(ABOUT THIS TASK) Among the entries below, one line contains "for the purpose" and another contains "record the quotient-divisor". Transcribe those two lines and every line between them, exactly.

(DATASET EXTRACT)
• • • • •
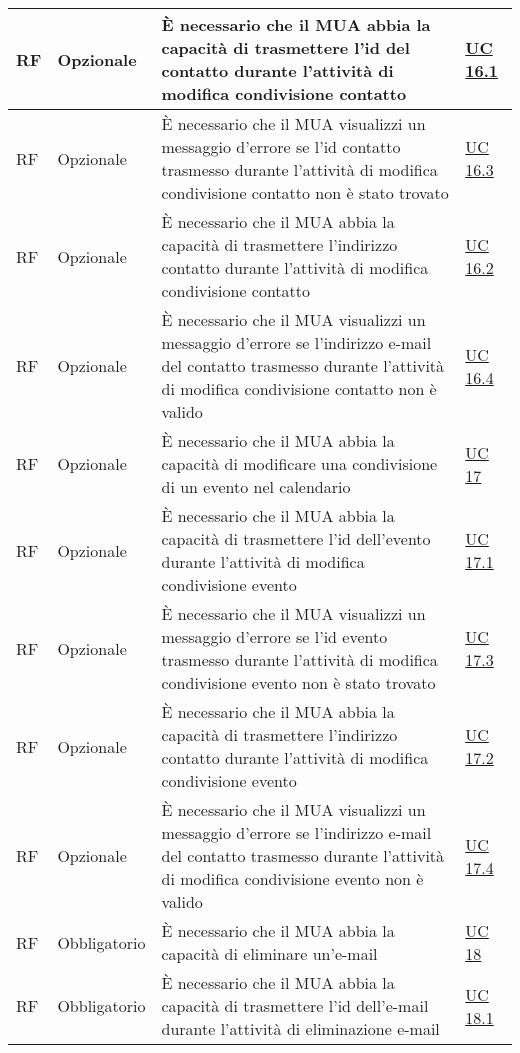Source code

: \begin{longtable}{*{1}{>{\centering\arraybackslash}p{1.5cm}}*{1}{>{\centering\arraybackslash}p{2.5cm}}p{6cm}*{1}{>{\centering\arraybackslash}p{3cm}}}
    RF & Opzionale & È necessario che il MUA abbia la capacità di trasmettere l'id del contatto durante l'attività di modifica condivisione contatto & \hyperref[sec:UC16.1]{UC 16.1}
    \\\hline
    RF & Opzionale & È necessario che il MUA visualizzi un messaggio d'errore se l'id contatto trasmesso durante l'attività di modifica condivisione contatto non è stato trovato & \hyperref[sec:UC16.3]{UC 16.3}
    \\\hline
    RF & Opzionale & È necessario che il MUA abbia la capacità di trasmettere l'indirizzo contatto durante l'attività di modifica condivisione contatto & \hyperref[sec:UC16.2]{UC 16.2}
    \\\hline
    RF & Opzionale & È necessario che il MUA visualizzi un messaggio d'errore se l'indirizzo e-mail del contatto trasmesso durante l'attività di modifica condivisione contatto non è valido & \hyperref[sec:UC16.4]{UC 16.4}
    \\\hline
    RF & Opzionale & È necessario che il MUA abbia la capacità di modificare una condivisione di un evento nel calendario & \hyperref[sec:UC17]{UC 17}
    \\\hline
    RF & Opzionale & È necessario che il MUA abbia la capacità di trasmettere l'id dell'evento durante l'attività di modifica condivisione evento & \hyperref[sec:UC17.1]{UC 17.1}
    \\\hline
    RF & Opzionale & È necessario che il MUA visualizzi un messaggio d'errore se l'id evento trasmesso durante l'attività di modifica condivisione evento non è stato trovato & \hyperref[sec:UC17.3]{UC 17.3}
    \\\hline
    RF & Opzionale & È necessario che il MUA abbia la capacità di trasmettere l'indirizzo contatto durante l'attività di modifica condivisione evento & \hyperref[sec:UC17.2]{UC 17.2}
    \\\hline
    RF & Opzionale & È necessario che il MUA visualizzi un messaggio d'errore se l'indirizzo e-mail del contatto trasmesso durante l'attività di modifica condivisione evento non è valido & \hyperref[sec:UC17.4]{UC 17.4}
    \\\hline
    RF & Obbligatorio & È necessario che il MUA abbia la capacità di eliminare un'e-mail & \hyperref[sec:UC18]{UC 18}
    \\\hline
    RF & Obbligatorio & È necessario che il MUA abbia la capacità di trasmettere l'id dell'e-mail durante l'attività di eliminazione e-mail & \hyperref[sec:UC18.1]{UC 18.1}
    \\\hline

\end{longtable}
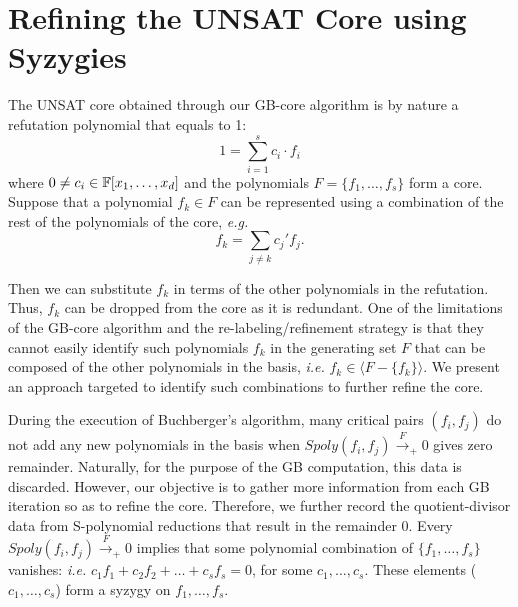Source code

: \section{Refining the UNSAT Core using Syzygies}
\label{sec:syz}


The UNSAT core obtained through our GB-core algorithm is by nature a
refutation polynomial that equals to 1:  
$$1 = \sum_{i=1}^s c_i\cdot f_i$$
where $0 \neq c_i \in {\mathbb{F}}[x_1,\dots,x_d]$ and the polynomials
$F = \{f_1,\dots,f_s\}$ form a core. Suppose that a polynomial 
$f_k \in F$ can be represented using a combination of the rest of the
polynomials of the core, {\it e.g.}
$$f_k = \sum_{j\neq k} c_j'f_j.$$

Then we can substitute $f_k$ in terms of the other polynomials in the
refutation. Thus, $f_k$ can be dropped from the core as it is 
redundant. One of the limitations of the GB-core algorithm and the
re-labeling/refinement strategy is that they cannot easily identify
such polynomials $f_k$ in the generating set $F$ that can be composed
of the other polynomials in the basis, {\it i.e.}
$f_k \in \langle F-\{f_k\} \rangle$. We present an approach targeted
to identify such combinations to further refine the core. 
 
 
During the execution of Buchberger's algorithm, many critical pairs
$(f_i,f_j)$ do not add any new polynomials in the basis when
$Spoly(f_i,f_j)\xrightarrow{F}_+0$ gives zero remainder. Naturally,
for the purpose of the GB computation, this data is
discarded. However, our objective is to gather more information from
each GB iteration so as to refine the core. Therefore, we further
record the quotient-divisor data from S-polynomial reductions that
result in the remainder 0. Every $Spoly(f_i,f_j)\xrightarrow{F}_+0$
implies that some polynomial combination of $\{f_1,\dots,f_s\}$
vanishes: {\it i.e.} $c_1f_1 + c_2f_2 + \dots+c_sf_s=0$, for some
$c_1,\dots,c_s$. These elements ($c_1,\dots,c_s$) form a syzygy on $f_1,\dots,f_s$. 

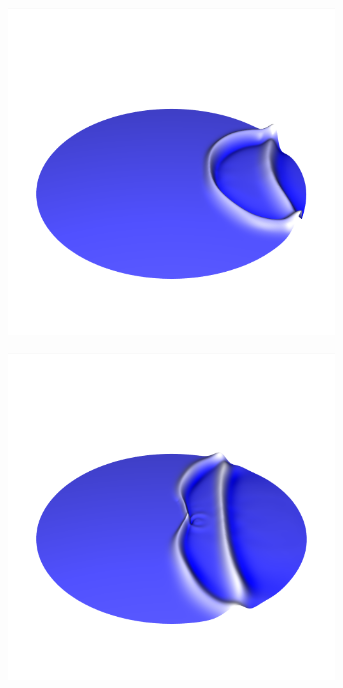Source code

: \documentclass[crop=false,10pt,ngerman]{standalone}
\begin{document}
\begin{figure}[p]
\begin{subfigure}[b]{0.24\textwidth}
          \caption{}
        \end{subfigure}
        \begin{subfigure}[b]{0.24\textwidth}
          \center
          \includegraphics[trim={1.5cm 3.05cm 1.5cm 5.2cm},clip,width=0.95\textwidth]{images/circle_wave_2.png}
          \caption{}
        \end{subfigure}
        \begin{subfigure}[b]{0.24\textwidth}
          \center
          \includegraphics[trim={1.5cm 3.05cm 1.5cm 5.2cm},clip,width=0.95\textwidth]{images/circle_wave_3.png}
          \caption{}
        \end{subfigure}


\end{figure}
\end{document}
• • • • •
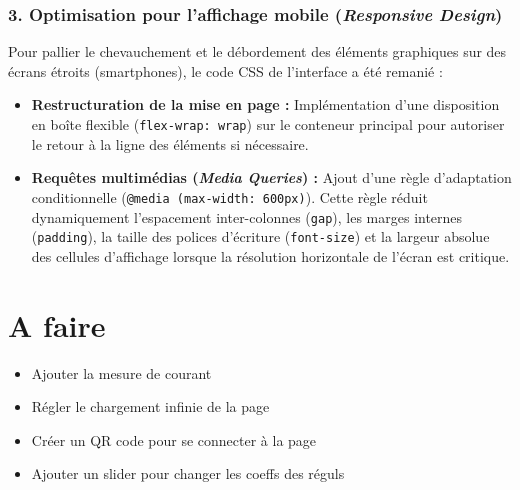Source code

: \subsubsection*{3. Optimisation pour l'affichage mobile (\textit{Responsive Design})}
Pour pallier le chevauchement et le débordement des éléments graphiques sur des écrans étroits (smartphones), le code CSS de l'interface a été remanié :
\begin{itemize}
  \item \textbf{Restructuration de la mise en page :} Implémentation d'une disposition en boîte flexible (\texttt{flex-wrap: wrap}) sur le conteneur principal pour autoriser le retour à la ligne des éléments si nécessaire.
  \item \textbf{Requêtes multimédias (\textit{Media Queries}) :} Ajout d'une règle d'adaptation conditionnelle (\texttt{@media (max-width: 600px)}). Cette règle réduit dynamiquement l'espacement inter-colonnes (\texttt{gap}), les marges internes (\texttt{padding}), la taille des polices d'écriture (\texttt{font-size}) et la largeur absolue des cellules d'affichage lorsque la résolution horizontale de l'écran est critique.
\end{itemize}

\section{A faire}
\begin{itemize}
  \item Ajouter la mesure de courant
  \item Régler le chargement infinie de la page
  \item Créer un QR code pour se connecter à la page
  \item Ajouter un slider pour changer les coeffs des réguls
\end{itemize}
• • • • •
(SOLVED PROBLEM)
for the purpose of the GB computation, this data is
discarded. However, our objective is to gather more information from
each GB iteration so as to refine the core. Therefore, we further
record the quotient-divisor data from S-polynomial reductions that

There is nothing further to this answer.